Bien qu’en infériorité numérique l’armée de Napoléon 1er est alors sur le point de faire basculer la bataille, mais ne détient pas encore la victoire. En effet les soldats russes continuent de faire preuve d’une courageuse résistance face aux assauts français de la Vieille Garde commandée par le général Friant à la ferme des Greneaux et au bois Bailly mais également face à la 8e division du général Ricard qui contre-attaque vers 14 heures autour du Tremblay pour reprendre Marchais mais qui échoue en essuyant de lourdes pertes. 

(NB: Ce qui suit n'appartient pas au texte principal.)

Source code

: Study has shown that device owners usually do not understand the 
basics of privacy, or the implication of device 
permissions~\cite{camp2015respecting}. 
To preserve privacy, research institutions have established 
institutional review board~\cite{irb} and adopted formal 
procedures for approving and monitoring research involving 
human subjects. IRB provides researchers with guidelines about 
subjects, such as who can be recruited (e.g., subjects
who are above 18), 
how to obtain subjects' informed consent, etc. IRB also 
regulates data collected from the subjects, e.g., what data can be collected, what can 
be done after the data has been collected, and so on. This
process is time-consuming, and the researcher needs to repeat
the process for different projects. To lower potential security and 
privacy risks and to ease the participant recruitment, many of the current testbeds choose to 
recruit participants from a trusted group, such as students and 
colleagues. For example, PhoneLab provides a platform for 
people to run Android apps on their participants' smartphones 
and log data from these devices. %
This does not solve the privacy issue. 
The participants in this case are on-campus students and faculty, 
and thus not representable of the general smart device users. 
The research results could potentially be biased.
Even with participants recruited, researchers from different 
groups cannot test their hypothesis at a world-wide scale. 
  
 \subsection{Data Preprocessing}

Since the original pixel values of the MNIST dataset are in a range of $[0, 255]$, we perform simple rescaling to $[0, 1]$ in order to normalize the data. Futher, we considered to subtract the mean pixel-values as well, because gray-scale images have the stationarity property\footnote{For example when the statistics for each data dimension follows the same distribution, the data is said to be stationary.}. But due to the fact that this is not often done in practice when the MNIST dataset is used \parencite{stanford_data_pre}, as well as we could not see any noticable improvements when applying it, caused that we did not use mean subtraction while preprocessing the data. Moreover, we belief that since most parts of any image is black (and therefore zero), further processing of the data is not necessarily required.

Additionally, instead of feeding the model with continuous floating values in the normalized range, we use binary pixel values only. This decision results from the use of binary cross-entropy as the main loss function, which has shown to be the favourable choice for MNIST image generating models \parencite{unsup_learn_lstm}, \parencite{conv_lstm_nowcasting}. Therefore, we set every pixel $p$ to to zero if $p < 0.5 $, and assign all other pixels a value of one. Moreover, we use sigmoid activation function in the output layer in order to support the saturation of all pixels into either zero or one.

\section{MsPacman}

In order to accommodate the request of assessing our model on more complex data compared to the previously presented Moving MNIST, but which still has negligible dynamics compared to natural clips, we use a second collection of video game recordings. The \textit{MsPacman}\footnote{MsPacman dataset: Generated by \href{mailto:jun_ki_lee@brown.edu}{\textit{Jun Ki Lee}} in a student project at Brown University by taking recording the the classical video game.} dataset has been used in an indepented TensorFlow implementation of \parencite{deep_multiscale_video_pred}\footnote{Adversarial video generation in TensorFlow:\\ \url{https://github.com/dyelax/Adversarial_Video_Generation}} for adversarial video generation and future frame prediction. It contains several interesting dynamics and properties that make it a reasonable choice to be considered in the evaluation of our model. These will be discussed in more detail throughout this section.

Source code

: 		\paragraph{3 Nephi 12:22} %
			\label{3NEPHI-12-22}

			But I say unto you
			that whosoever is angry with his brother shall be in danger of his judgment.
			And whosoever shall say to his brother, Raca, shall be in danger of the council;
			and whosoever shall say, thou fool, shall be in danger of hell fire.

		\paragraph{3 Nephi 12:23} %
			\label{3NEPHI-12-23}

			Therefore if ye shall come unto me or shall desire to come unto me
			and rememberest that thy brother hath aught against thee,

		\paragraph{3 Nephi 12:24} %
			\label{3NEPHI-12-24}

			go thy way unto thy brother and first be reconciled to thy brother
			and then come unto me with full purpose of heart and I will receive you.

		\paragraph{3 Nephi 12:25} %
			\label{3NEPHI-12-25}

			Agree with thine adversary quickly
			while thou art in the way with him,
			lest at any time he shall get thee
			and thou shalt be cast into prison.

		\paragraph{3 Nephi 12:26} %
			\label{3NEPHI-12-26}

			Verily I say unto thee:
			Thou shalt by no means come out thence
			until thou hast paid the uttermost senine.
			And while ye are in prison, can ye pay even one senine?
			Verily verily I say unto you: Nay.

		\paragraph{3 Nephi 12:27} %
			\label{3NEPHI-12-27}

Le général Ricard, commandant la 8e division
d'infanterie

La situation devient critique vers 15 heures quand les avant-gardes prussiennes de Yorck von Wartenburg surgissent à Fontenelle, au nord du champ de bataille et que les troupes russes tentent de se joindre à elles pour faire front commun. Heureusement les renforts attendus par l’Empereur finissent par poindre à l’horizon, venant de Montmirail. A peine arrivée, la 2e division d’infanterie de la Garde du général Michel conduite par le maréchal Mortier et le général Michel est engagée au nord face aux soldats prussiens et les refoulent rapidement.

 

 

Une victoire aux lendemains incertains

En fin d’après-midi, après avoir perdu et repris Marchais-en-Brie à cinq reprises, la gauche et le centre de l’armée française finissent par chasser les troupes russes du village vers 16 heures avant de se rabattre sur l’Epine-aux-Bois avec le soutien de la cavalerie de la Garde du général Nansouty bientôt rejoints par les gardes d’honneurs de la division de cavalerie Defrance. La ferme des Greneaux, où les Russes résistaient depuis des heures, finit elle aussi par tomber devant les assauts de la Vieille Garde conduite par le maréchal Ney. La victoire acquise, les troupes françaises sont cependant trop éprouvées pour poursuivre leurs adversaires qui se replient sur la route de Château-Thierry, où la cavalerie impériale bousculera néanmoins l’arrière-garde prussienne le lendemain.

 

Montmirail, vive l'Empereur
©Bibliothèque municipale de Valenciennes

A l’heure du bilan les sources varient, mais Russes et Prussiens semblent avoir laissé près de quatre mille hommes, treize canons et six drapeaux sur le champ de bataille, des pertes lourdes pour ces deux corps d’armées, mais cependant faibles pour les coalisés, qui ont causé la perte de près de deux milles soldats français tués ou blessés, des hommes de valeur qui feront bien défaut par la suite. On peut encore voir dans Montmirail, au couvent de Montléan devenu aujourd’hui maison de retraite, un monument rappelant que le baron Larrey, chirurgien militaire, recueillit et opéra de nombreux blessés en ces lieux qu’il avait transformés en ambulance militaire.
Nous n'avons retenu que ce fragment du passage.